I noticed that Blackstone made an announcement recently that they will now be requiring their portfolio companies to report on ESG metrics as well as financials going forward. If stakeholders care and if LPs are trying to slowly incorporate sustainable mandates into their approaches to their own portfolios, that will spill over into the GPs, which will spill over into the companies they invest in, and that's happening.
Whether the mandate is strong—that I want to invest in green only industries, or divest of assets that I think are no longer part of acceptable investments for certain institutional or LP investors—then that's just going to trickle down. We've seen that. As I've mentioned, I'd say 60% to 70% of the work we're doing now is with private companies. Most of that is being led by the private equity firms that hold them as portfolio companies, because in the event of some sort of liquidity transaction, whatever structure that might be, having your ESG ship in order is starting to become a prudent business strategy. I would add that.
Hilary: I've been having a lot of conversations lately with fund managers and companies about what they can do, how they can get started on fulfilling the requests of their investors to improve their ESG profile. At the company level, where are some places to start both actions to take and places to go for advice?
Tom: There's obviously a lot of public information out there. As a baseline, I think the resources available through the various ESG rating industries are a good place to look. Most of them offer ESG ratings publicly ... that you can log on and view by each company. Obviously, deep level data dives tend to be part of the business model, but ESG ratings are there to compare and see. You can look at a company that's related to your sector or to your focus of asset management and see where scores are and get a brief understanding of what the different ESG ratings are based on. Usually, it's exposure to certain risks and a company's efforts to mitigate that. I'd say going to those sites to at least understand what an ESG rating is, versus what it is not, is important.
Of course, the bond industry sustainable finance. A great introduction to this space, or to understand how the financial industry and investors look at this, is to look at the various sustainable bond principles, whether it's green, social or sustainable, all published by ICMA. They're based on UNSDGs, they take into account the market practice of approaching sustainability in finance. If you look at what those topics are and how they are defined, that is a fantastic start to understanding what considerations a company or an asset manager should be taking into account when formulating their strategy.
Hilary: When you go into a small company, for example, it's a private company, there's not going to be any public comparables to them. What areas do you have as a checklist? If you were just starting your journey: here's the policies you should have in place, or here's a good place for you to start. You're talking about some great research ideas, but maybe some practical advice for companies that are just trying to start their journey.

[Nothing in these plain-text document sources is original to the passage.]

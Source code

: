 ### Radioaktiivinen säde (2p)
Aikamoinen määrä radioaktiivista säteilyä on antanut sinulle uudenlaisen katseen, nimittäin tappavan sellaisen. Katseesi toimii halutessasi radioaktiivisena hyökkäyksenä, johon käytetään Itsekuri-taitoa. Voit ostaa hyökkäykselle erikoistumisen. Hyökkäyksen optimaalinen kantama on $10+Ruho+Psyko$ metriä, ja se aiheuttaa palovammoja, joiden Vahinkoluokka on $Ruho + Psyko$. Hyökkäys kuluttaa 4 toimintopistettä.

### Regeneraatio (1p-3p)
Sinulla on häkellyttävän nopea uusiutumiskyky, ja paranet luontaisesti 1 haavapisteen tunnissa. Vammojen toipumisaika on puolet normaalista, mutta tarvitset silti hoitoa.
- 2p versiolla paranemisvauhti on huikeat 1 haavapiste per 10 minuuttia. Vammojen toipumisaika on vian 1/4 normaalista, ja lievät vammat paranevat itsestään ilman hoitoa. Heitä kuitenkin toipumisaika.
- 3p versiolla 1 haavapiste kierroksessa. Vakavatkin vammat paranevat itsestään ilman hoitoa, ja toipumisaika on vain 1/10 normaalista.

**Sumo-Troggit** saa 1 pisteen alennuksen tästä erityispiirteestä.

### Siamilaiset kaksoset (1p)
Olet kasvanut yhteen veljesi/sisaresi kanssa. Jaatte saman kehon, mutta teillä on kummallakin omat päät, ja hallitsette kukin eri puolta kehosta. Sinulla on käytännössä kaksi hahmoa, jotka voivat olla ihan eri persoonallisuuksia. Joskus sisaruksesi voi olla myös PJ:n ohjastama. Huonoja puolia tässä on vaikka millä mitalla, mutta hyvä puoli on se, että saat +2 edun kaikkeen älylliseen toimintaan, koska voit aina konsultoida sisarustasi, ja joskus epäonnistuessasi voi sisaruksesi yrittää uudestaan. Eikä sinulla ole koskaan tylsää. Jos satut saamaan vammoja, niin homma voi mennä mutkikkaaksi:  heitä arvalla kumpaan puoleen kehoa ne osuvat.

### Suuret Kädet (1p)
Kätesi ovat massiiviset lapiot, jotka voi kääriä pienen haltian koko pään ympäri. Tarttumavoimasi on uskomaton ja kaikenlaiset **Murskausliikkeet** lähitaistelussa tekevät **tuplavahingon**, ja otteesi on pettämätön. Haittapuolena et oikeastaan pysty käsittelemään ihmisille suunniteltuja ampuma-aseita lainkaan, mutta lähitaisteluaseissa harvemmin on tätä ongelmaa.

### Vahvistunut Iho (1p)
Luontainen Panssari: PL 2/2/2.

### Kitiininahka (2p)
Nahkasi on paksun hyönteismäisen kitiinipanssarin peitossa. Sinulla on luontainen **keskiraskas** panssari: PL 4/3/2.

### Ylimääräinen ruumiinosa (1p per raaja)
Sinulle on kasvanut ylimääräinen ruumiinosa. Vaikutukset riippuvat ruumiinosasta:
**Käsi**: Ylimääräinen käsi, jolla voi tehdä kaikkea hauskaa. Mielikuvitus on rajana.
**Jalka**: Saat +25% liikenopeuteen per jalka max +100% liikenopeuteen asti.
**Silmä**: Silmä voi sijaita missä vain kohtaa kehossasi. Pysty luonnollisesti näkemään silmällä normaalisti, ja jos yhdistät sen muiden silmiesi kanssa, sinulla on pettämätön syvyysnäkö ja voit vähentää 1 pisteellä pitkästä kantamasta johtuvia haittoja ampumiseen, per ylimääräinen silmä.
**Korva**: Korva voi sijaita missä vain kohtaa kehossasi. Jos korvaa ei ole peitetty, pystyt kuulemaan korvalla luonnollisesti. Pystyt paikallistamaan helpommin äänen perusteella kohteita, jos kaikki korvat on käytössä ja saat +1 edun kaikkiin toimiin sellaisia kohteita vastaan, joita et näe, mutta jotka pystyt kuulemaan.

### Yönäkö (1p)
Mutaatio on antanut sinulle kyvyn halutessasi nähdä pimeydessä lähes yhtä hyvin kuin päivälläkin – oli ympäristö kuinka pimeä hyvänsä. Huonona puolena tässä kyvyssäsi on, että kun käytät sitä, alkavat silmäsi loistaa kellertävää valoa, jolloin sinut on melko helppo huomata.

Tom: Of course. I'll bring up again an earlier point when I said that an ESG profile or an ESG rating, as our company certainly interprets it, and I'd say in general, is not a company that spends the most resources on having the most comprehensive or extensive sustainability report. It is not about highlighting all of the good, charitable, giving and community programs your company is involved with.
ESG is about, this is what your company does by its sector. Here are the inherent risks associated with a business in this sector operating here. These are the main key risks or material issues in the environmental part, in the social part and in the governance part. Here are the main policies and procedures that are considered best practice to, at a reasonable level, mitigate.

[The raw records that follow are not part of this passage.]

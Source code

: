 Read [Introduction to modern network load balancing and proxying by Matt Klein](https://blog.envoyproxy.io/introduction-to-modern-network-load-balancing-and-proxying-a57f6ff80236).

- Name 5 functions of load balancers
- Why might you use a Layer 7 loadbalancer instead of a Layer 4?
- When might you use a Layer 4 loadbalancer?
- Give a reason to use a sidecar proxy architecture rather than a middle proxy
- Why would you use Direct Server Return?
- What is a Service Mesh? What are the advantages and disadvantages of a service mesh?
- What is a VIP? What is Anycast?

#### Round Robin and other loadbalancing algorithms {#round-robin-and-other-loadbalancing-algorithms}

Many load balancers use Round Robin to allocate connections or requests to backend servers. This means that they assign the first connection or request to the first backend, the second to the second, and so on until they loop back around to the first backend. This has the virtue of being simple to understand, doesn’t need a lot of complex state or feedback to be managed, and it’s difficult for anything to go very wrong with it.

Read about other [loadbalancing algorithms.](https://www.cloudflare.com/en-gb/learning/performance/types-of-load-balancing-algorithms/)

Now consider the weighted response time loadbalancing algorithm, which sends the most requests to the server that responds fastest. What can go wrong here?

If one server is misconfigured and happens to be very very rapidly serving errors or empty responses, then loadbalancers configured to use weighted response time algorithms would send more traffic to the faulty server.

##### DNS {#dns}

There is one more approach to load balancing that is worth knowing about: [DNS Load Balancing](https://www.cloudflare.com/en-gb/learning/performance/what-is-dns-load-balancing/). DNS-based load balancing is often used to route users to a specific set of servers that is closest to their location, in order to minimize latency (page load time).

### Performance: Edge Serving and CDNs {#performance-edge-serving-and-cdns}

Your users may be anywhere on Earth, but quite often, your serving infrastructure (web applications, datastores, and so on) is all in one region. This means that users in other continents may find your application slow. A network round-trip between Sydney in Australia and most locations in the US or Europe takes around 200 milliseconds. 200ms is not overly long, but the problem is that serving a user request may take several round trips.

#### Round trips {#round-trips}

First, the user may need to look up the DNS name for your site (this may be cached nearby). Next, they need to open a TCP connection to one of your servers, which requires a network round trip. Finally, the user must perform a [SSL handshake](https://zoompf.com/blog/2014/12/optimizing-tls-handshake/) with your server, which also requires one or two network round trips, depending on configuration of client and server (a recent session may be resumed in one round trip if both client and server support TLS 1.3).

So, hiring policies. I think any company—no matter their size, whether it's a venture startup or a multinational with thousands of employees—is widely aware or very aware that hiring policies will matter. Depending on what region of the world you're in, diversity, whether that's gender-based or ethnicity-based, it's a factor and you need to be aware of it. So having a policy about that and making it public, whether you are used to being a public company that needs to, by regulation, disclose a lot of items or whether you're a private startup. Private startups will invest in a website, they will invest on how well they do what they do, that's common practice, why wouldn't you talk about the good things you do? I think people just need to incorporate into that the most common material issues for environmental, social and governance.
It ranges by sector and a company in what we consider a hard-to-abate industry, we'll call it fossil fuels, could have an overall higher ESG score, a better ESG score than a company in the tech space or consulting firm that is not into the production or use of fossil fuels, because the material ESG issues differ by sector. Managing those and making sure you have good policies on them, whether you're a five-person company or a 5,000-person company, does not necessarily take a lot of resources. It's accounting for them, having a policy, and making it clear, those are the main things that people need to understand when they're looking at ESG.

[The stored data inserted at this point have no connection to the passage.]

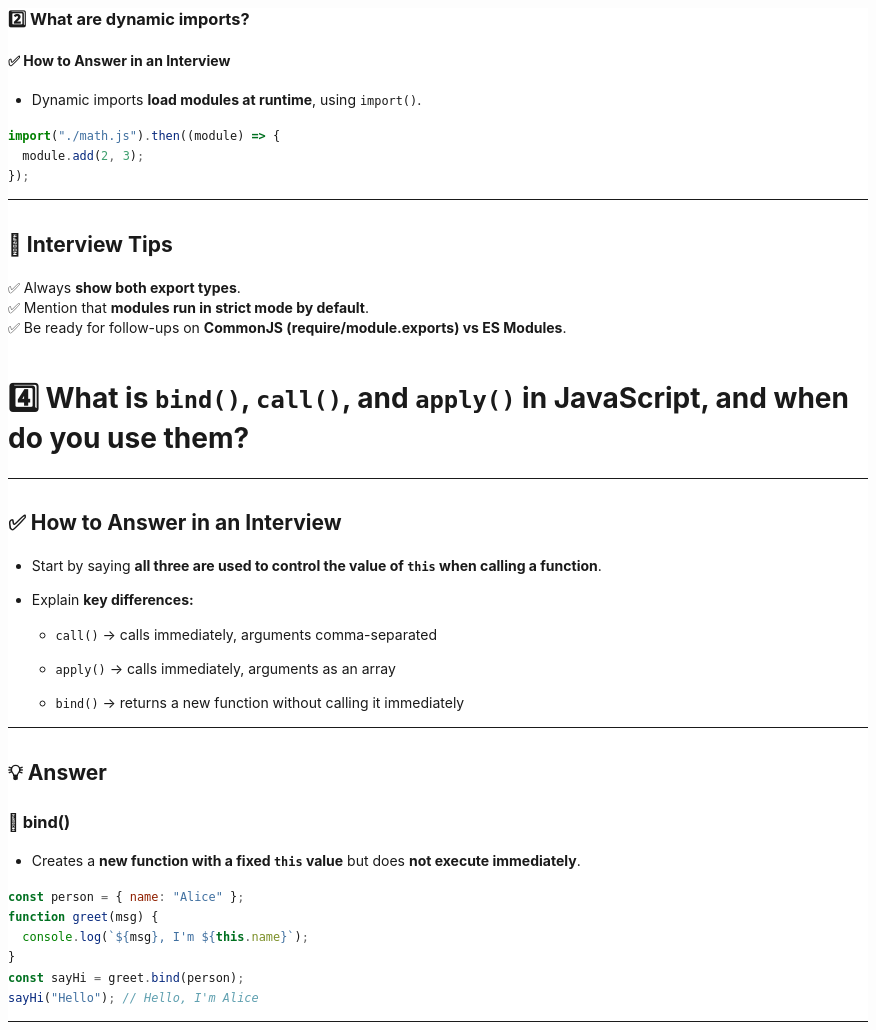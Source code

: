 
### **2️⃣ What are dynamic imports?**

#### ✅ **How to Answer in an Interview**

- Dynamic imports **load modules at runtime**, using `import()`.
    

```js
import("./math.js").then((module) => {
  module.add(2, 3);
});
```

---

## 🎯 **Interview Tips**

✅ Always **show both export types**.  
✅ Mention that **modules run in strict mode by default**.  
✅ Be ready for follow-ups on **CommonJS (require/module.exports) vs ES Modules**.

# **4️⃣ What is `bind()`, `call()`, and `apply()` in JavaScript, and when do you use them?**

---

## ✅ **How to Answer in an Interview**

- Start by saying **all three are used to control the value of `this` when calling a function**.
    
- Explain **key differences:**
    
    - `call()` → calls immediately, arguments comma-separated
        
    - `apply()` → calls immediately, arguments as an array
        
    - `bind()` → returns a new function without calling it immediately
        

---

## 💡 **Answer**

### 🔹 **bind()**

- Creates a **new function with a fixed `this` value** but does **not execute immediately**.
    

```js
const person = { name: "Alice" };
function greet(msg) {
  console.log(`${msg}, I'm ${this.name}`);
}
const sayHi = greet.bind(person);
sayHi("Hello"); // Hello, I'm Alice
```

---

Most of our business now, as we deal with corporations, [is] with private companies that either have a lot of stakeholders, whether it's private equity, or venture investors and the LPs that care about what their private equity fund is involved in. Or stakeholders like consumers, or there's a potential liquidity event fund in the distance, whether they might have to issue some form of market debt, or whether there might be some potential M&A. A company that spent a lot of time and effort on their acquisitions and their own ESG internal footprint doesn't want to acquire a company that's going to come with ... controversies and a really high-risk ESG footprint.
It doesn't take resources above-and-beyond good management to have a good ESG footprint, at least as far as the risk ratings from our perspective.
Hilary: Interesting. I've heard many argue, and you've just spoken a little bit about this, that startups shouldn't focus on ESG, because they have a concept to prove, a fledgling business to launch, and a need to get to profitability. They don't have the time or money to focus on this, the argument goes. But perhaps the venture capitalist, the fund manager, does have that time and money. What can fund managers do to ensure that their portfolio companies are in a good place from a sustainability perspective, when it comes time to exit?
Tom: Thank you. That is a very good question. With regards to ESG and helping companies to improve, whether that is companies that can afford to put a lot of resources to that internally or whether it is a very influential stakeholder, ... we see parallels in the way a large multinational in manufacturing may approach their supply chain to make sure that they are not exposed to strong ESG risks ... especially their top tier or most material suppliers. In the same way, we're seeing that transfer into the asset management world.
Whether you are a venture capital firm or private equity, all the way up to the large publicly listed asset management firms, having a say in that or encouraging your company to look for the various services that are out there to be aware of what your ESG score is, to be aware of what the material issues are, and getting an overview of that or establishing a baseline, and then forming a strategy to work with it: We find a lot of stakeholders are doing that on behalf of the companies that they have exposure to.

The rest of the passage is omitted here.